The compact, they note, is “the most generous” one so far, allowing the Spokanes to have 900 of their own machines, rather than the 675 that all other tribes get now. (That’s probably about to change, however. The state gambling commission will next month consider a proposed compact with every other gambling tribe in the state that would boost their allotments to 900 machines, too. Result: The current 18,225-machine statewide cap would rise to about 25,000 machines, though the statewide compact wouldn’t allow additional casinos.)
“It is clear that other tribes are interested in the Spokane compact, and that if the compact is signed, the future will bring a continued expansion of gambling,” wrote Sen.
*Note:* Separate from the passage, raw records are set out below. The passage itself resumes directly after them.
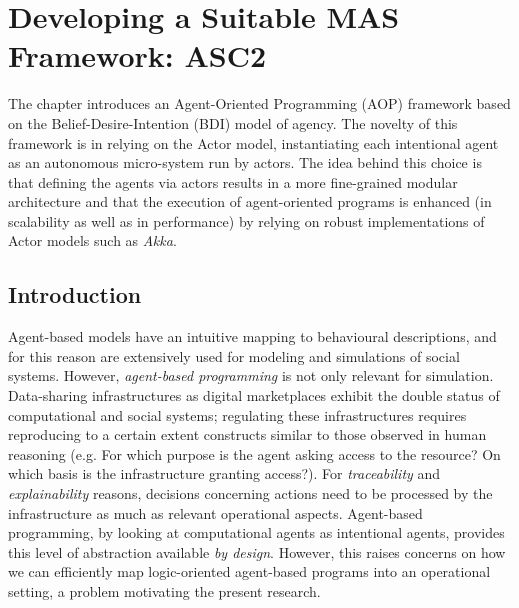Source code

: 









\chapter{Developing a Suitable MAS Framework: ASC2}
The chapter introduces an Agent-Oriented Programming (AOP) framework based on the Belief-Desire-Intention (BDI) model of agency. The novelty of this framework is in relying on the Actor model, instantiating each intentional agent as an autonomous micro-system run by actors. The idea behind this choice is that defining the agents via actors results in a more fine-grained modular architecture and that the execution of agent-oriented programs is enhanced (in scalability as well as in performance) by relying on robust implementations of Actor models such as \textit{Akka}.


\section{Introduction}
Agent-based models have an intuitive mapping to behavioural descriptions, and for this reason are extensively used for modeling and simulations of social systems. However, \textit{agent-based programming} is not only relevant for simulation. Data-sharing infrastructures as digital marketplaces exhibit the double status of computational and social systems; regulating these infrastructures requires reproducing to a certain extent constructs similar to those observed in human reasoning (e.g. For which purpose is the agent asking access to the resource? On which basis is the infrastructure granting access?). For \textit{traceability} and \textit{explainability} reasons, decisions concerning actions need to be processed by the infrastructure as much as relevant operational aspects. Agent-based programming, by looking at computational agents as intentional agents, provides this level of abstraction available \textit{by design}. However, this raises concerns on how we can efficiently map logic-oriented agent-based programs into an operational setting, a problem motivating the present research.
Jim Honeyford, R-Sunnyside, and Reps. Bruce Chandler, R-Granger, and Dan Newhouse, R-Sunnyside.
Their bigger worry, however, appears to be the large casino complex the Spokanes are contemplating for off-reservation land they recently bought near Airway Heights. Without a state gambling compact, the lawmakers note, it would be extremely difficult for the tribe to get rare federal permission for an off-reservation casino.
Honeyford made that point doubly by sending off a letter last week to U.S. Secretary of the Interior Dirk Kempthorne. He wants Kempthorne to turn down the Spokanes’ Airway Heights casino request.
“Only three tribes in the nation have been allowed such an off-reservation facility, one of them in Washington State,” Honeyford wrote, referring to the Kalispels’ Northern Quest casino. “If the Spokanes are approved, half of all off-reservation gaming in the nation will be located in Washington.”
What the feds will do is anyone’s guess. But Gregoire, while repeatedly saying that she doesn’t like gambling, has said she’s likely to sign the state compact with the Spokanes. The alternative, she said, would be to invite a lawsuit that could leave the state wide open to an explosion of tribal gaming.
Onion debate
Passed in the House: HB 1556, An Act Relating to Designating the Walla Walla Sweet Onion as the Official Washington State Vegetable. The potato commission apparently having withdrawn the fierce opposition it showed to this bill in past years, the Walla Walla onion bill is forging ahead. It cleared the House on Wednesday, 95 to 0.